• SOURCE RECORDS:

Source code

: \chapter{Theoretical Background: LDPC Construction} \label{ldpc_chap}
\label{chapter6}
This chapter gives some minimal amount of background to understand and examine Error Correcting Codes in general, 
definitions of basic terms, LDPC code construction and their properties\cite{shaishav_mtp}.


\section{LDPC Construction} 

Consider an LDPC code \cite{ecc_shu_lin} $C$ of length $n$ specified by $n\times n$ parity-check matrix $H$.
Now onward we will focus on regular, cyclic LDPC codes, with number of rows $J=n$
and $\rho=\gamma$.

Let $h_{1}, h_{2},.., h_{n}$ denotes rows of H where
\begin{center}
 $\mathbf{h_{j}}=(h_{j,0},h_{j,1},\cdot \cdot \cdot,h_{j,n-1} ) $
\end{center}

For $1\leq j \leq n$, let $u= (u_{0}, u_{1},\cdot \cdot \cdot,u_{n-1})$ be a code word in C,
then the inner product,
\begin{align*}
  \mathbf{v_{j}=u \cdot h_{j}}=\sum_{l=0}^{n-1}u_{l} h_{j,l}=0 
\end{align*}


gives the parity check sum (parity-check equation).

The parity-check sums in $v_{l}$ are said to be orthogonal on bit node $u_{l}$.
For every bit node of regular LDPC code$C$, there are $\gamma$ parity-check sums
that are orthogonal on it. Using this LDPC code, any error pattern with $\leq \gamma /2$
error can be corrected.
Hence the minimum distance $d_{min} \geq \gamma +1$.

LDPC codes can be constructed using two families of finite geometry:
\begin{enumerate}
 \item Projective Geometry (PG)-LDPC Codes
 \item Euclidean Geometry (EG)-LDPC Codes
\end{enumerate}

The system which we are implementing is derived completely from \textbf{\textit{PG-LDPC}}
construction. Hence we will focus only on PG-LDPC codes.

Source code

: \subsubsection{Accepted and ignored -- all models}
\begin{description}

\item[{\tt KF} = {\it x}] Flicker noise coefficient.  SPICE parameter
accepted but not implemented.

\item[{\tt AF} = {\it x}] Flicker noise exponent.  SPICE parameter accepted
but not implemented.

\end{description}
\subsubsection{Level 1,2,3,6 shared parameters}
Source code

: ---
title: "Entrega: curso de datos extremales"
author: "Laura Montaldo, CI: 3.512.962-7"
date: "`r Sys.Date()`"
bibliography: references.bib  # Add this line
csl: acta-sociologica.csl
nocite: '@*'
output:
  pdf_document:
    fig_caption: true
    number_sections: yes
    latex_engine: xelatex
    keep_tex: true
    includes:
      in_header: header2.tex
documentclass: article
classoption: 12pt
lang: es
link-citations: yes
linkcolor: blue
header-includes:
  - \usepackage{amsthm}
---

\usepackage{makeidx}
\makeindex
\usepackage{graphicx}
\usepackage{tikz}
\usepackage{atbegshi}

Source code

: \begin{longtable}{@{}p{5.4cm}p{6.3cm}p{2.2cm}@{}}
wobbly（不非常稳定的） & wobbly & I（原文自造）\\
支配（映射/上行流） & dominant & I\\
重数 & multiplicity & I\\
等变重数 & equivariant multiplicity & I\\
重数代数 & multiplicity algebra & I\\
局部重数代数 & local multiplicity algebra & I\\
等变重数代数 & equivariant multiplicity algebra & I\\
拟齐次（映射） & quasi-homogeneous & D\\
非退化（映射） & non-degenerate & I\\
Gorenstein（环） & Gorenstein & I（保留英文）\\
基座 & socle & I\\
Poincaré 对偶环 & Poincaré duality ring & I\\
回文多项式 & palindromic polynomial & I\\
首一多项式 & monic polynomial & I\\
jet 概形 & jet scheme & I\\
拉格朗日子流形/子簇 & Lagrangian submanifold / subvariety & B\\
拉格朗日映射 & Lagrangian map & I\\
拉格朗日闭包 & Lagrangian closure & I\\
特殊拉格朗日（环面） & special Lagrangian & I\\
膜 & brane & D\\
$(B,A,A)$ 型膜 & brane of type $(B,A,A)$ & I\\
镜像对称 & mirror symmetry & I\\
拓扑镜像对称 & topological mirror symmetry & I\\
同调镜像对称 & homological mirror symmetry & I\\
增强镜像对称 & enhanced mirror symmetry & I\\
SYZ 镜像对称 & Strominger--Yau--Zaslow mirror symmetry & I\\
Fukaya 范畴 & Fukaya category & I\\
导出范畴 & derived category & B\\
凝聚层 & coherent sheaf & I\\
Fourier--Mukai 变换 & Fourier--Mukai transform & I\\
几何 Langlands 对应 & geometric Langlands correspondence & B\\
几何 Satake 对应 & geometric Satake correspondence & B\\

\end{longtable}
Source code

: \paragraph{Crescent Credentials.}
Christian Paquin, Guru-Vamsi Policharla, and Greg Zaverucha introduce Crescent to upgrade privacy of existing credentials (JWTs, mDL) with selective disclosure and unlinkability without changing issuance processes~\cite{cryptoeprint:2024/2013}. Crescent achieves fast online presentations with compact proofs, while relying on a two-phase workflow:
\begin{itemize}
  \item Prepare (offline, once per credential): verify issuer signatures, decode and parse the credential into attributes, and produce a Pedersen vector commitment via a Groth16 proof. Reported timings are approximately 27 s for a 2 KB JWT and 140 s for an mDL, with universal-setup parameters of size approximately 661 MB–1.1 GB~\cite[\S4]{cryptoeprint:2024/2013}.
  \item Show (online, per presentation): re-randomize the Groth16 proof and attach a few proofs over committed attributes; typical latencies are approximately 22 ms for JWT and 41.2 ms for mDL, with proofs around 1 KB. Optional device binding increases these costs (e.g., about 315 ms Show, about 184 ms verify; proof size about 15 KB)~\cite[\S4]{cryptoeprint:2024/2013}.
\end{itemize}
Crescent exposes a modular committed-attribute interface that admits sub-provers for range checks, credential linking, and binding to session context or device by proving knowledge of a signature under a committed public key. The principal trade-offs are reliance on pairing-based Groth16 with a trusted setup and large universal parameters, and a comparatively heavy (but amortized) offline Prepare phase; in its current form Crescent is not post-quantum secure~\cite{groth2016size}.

• WORK INSTRUCTION:
In the records above, locate the lines holding the word "label". Copy each of them.

• RESPONSE:
: \chapter{Theoretical Background: LDPC Construction} \label{ldpc_chap}
\label{chapter6}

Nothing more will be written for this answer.